** Opening Extracted data block **

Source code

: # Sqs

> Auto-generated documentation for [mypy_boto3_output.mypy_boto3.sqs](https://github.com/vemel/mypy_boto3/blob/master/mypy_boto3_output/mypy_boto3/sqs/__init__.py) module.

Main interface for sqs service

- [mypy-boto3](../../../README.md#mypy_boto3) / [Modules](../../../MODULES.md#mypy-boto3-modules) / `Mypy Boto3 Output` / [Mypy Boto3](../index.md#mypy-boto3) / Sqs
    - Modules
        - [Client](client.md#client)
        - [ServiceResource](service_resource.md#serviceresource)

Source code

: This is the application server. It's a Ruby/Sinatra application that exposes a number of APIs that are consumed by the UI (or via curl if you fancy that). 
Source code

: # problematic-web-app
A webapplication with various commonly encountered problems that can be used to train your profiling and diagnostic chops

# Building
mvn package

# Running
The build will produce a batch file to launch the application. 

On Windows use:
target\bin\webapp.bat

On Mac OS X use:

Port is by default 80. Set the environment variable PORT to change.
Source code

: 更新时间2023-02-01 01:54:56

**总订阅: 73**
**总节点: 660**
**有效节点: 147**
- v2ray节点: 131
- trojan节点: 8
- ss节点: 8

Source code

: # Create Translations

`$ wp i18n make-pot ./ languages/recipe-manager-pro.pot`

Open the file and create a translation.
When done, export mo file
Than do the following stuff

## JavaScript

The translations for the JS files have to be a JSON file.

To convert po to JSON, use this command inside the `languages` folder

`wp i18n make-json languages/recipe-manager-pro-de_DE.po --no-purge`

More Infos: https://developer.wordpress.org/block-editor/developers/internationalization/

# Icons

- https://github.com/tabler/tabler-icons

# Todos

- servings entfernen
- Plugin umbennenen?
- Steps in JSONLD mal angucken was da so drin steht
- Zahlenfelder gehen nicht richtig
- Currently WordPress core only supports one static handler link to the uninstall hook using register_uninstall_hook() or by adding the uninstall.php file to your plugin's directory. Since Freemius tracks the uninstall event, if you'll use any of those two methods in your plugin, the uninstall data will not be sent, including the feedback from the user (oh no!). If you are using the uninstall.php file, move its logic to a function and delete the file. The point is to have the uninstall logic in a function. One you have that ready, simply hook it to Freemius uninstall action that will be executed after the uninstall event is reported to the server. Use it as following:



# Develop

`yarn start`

** Closing Extracted data block **

**What is required**
Return the material in full, exactly as shown.

**Answer for the task**
Source code

: # Sqs

> Auto-generated documentation for [mypy_boto3_output.mypy_boto3.sqs](https://github.com/vemel/mypy_boto3/blob/master/mypy_boto3_output/mypy_boto3/sqs/__init__.py) module.

Main interface for sqs service

- [mypy-boto3](../../../README.md#mypy_boto3) / [Modules](../../../MODULES.md#mypy-boto3-modules) / `Mypy Boto3 Output` / [Mypy Boto3](../index.md#mypy-boto3) / Sqs
    - Modules
        - [Client](client.md#client)
        - [ServiceResource](service_resource.md#serviceresource)

Source code

: This is the application server. It's a Ruby/Sinatra application that exposes a number of APIs that are consumed by the UI (or via curl if you fancy that). 
Source code

: # problematic-web-app
A webapplication with various commonly encountered problems that can be used to train your profiling and diagnostic chops

# Building
mvn package

# Running
The build will produce a batch file to launch the application. 

On Windows use:
target\bin\webapp.bat

On Mac OS X use:

Port is by default 80. Set the environment variable PORT to change.
Source code

: 更新时间2023-02-01 01:54:56

**总订阅: 73**
**总节点: 660**
**有效节点: 147**
- v2ray节点: 131
- trojan节点: 8
- ss节点: 8

Source code

: # Create Translations

`$ wp i18n make-pot ./ languages/recipe-manager-pro.pot`

Open the file and create a translation.
When done, export mo file
Than do the following stuff

## JavaScript

The translations for the JS files have to be a JSON file.

To convert po to JSON, use this command inside the `languages` folder

`wp i18n make-json languages/recipe-manager-pro-de_DE.po --no-purge`

More Infos: https://developer.wordpress.org/block-editor/developers/internationalization/

# Icons

- https://github.com/tabler/tabler-icons

# Todos

- servings entfernen
- Plugin umbennenen?
- Steps in JSONLD mal angucken was da so drin steht
- Zahlenfelder gehen nicht richtig
- Currently WordPress core only supports one static handler link to the uninstall hook using register_uninstall_hook() or by adding the uninstall.php file to your plugin's directory. Since Freemius tracks the uninstall event, if you'll use any of those two methods in your plugin, the uninstall data will not be sent, including the feedback from the user (oh no!). If you are using the uninstall.php file, move its logic to a function and delete the file. The point is to have the uninstall logic in a function. One you have that ready, simply hook it to Freemius uninstall action that will be executed after the uninstall event is reported to the server. Use it as following:



# Develop

`yarn start`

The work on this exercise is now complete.